The plaintiffs sought declaratory and injunctive relief which would require the state to obtain court approval of “a plan to develop and implement a statewide system of public defense that is consistent with the U.S. Constitution and the Constitution and laws of the State of Idaho,” including systems to ensure uniform standards related to attorney workload, performance, and training.

The defendants filed a motion to dismiss shortly after the complaint was filed and on January 20, 2016, Judge Samuel A. Hoagland dismissed the case, finding that the defendants were protected by sovereign immunity and that justiciability doctrines (standing, ripeness, and separation of powers) barred the claim. The plaintiffs appealed on January 25, 2016 to the Idaho Supreme Court. On May 12, 2016, the U.S. Department of Justice filed an amicus brief supporting the plaintiffs and recommending that the Idaho Supreme Court reverse the district court's dismissal because the ruling "has deprived indigent defendants in Idaho" of an essential tool to enforce their constitutional rights.

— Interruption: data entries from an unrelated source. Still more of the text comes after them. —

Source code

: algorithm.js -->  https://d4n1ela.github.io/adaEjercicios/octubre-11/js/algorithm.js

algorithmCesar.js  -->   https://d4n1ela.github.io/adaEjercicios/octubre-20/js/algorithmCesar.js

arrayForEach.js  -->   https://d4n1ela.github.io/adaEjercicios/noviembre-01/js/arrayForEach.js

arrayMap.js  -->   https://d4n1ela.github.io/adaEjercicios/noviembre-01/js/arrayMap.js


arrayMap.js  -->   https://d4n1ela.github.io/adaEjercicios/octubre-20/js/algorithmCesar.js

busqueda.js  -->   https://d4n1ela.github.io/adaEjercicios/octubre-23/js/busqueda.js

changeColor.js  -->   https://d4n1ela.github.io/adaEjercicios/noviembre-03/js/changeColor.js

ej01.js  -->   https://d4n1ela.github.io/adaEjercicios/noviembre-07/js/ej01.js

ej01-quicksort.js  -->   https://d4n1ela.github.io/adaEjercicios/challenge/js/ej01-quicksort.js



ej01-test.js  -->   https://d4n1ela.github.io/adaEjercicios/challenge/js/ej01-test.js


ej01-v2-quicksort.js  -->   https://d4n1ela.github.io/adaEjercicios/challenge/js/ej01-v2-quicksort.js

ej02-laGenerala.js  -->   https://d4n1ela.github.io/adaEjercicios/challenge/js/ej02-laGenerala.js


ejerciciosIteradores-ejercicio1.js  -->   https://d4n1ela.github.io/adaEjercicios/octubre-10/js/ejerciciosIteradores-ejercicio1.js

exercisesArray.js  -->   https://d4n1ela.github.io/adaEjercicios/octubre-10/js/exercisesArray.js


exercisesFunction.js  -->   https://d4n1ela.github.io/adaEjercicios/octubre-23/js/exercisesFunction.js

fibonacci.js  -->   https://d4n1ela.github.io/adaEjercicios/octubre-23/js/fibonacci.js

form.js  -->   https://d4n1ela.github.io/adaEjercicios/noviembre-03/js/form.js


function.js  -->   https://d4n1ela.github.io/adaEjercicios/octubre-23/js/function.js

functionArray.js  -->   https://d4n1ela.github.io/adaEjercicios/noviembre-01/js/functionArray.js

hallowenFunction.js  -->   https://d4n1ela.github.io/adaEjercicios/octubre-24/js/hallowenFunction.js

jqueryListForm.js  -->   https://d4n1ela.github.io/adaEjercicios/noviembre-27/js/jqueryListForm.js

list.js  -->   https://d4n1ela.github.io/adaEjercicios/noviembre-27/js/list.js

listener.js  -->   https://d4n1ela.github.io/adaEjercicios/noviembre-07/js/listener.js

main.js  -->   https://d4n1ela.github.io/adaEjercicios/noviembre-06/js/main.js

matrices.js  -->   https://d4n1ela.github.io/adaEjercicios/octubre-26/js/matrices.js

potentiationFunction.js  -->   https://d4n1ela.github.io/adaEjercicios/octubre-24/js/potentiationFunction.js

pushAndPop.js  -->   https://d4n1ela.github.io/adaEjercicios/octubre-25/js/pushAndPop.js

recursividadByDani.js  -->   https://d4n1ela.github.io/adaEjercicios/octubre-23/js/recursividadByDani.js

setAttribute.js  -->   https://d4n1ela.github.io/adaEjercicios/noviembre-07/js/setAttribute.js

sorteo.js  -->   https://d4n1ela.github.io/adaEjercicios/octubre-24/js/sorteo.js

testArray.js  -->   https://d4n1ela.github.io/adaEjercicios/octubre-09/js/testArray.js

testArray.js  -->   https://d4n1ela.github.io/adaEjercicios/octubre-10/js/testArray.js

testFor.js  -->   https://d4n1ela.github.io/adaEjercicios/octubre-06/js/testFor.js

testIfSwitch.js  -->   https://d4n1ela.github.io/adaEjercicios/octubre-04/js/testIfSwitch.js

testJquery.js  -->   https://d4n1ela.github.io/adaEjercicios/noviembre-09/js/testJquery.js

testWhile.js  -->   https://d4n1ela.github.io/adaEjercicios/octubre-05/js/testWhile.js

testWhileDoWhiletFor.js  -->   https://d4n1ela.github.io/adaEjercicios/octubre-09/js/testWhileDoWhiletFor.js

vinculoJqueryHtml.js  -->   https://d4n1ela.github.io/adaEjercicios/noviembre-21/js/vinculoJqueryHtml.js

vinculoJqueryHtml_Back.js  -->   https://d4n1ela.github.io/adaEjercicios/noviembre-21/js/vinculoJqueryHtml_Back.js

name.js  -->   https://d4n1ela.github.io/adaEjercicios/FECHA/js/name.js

On April 28, 2017, the Idaho Supreme Court reversed the dismissal as to the state of Idaho and the PDC, but affirmed as to the Governor. In particular, the Court found: that sovereign immunity in the state court was a common law doctrine, and that it was inapplicable when constitutional violations were alleged, and also that the plaintiffs had standing, their claims were ripe, and that their requested relief would not implicate the separation of powers doctrine. The Court stated that the right to counsel was not entrusted to any particular branch of government and just because three branches may collaborate when deciding how to ensure a public defender system is constitutional does not itself implicate a separation of powers issue. 394 P.3d 54.

The Idaho Supreme Court remanded the case and did not award attorney fees or costs on appeal because the merits of the claim still needed to be addressed.

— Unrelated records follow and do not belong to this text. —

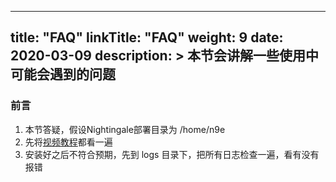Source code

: 
---
title: "FAQ"
linkTitle: "FAQ"
weight: 9
date: 2020-03-09
description: >
  本节会讲解一些使用中可能会遇到的问题
---

### 前言
1. 本节答疑，假设Nightingale部署目录为 /home/n9e
2. 先将[视频教程](../appendix/#heading)都看一遍
3. 安装好之后不符合预期，先到 logs 目录下，把所有日志检查一遍，看有没有报错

After the case was remanded back to the Idaho District Court and Judge Samuel A. Hoagland, the plaintiffs filed a first amended class action complaint for injunctive and declaratory relief and supplemental pleading against the State of Idaho and the current seven members of the PDC in their official capacities.

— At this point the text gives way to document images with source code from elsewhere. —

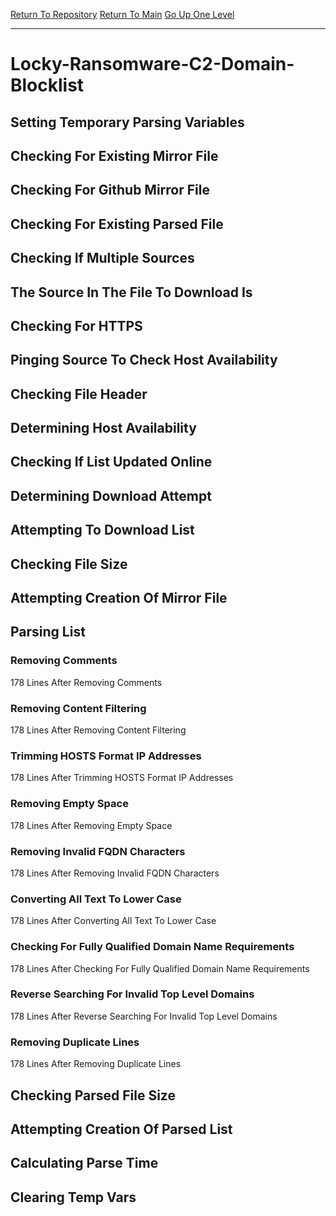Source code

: [Return To Repository](https://github.com/deathbybandaid/piholeparser/)
[Return To Main](https://github.com/deathbybandaid/piholeparser/blob/master/RecentRunLogs/Mainlog.md)
[Go Up One Level](https://github.com/deathbybandaid/piholeparser/blob/master/RecentRunLogs/TopLevelScripts/30-Processing-Blacklists.md)
____________________________________
# Locky-Ransomware-C2-Domain-Blocklist
## Setting Temporary Parsing Variables
## Checking For Existing Mirror File
## Checking For Github Mirror File
## Checking For Existing Parsed File
## Checking If Multiple Sources
## The Source In The File To Download Is
## Checking For HTTPS
## Pinging Source To Check Host Availability
## Checking File Header
## Determining Host Availability
## Checking If List Updated Online
## Determining Download Attempt
## Attempting To Download List
## Checking File Size
## Attempting Creation Of Mirror File
## Parsing List
### Removing Comments
178 Lines After Removing Comments
### Removing Content Filtering
178 Lines After Removing Content Filtering
### Trimming HOSTS Format IP Addresses
178 Lines After Trimming HOSTS Format IP Addresses
### Removing Empty Space
178 Lines After Removing Empty Space
### Removing Invalid FQDN Characters
178 Lines After Removing Invalid FQDN Characters
### Converting All Text To Lower Case
178 Lines After Converting All Text To Lower Case
### Checking For Fully Qualified Domain Name Requirements
178 Lines After Checking For Fully Qualified Domain Name Requirements
### Reverse Searching For Invalid Top Level Domains
178 Lines After Reverse Searching For Invalid Top Level Domains
### Removing Duplicate Lines
178 Lines After Removing Duplicate Lines
## Checking Parsed File Size
## Attempting Creation Of Parsed List
## Calculating Parse Time
## Clearing Temp Vars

On January 17, 2018, after holding a hearing on the motion for class certification one month before, the district court certified a class of:
all indigent persons who are now or who will be under formal charge before a state court in Idaho of having committed any offense, the penalty for which includes the possibility of confinement, incarceration, imprisonment, or detention in a correction facility (regardless of whether actually imposed) and who are unable to provide for the full payment of an attorney and all other necessary expenses of representation in defending against the charge.
The court rejected the defendants' contention that the dissimilarities of experiences with public defenders among the class were too great to allow class certification. Instead, the court explained that commonality was satisfied by numerous questions common to every member of the class, including: whether the State is currently providing constitutionally sufficient representation for indigent defendants in their respective jurisdictions; whether the State has violated the United States and Idaho Constitutions by failing to implement, administer, and oversee adequate public defense systems; whether, by abdicating its responsibility to adequately fund, supervise, and administer indigent defense services to the counties, the State has failed to ensure that indigent defendants are provided with effective legal representation, all in violation of the United States and Idaho Constitutions.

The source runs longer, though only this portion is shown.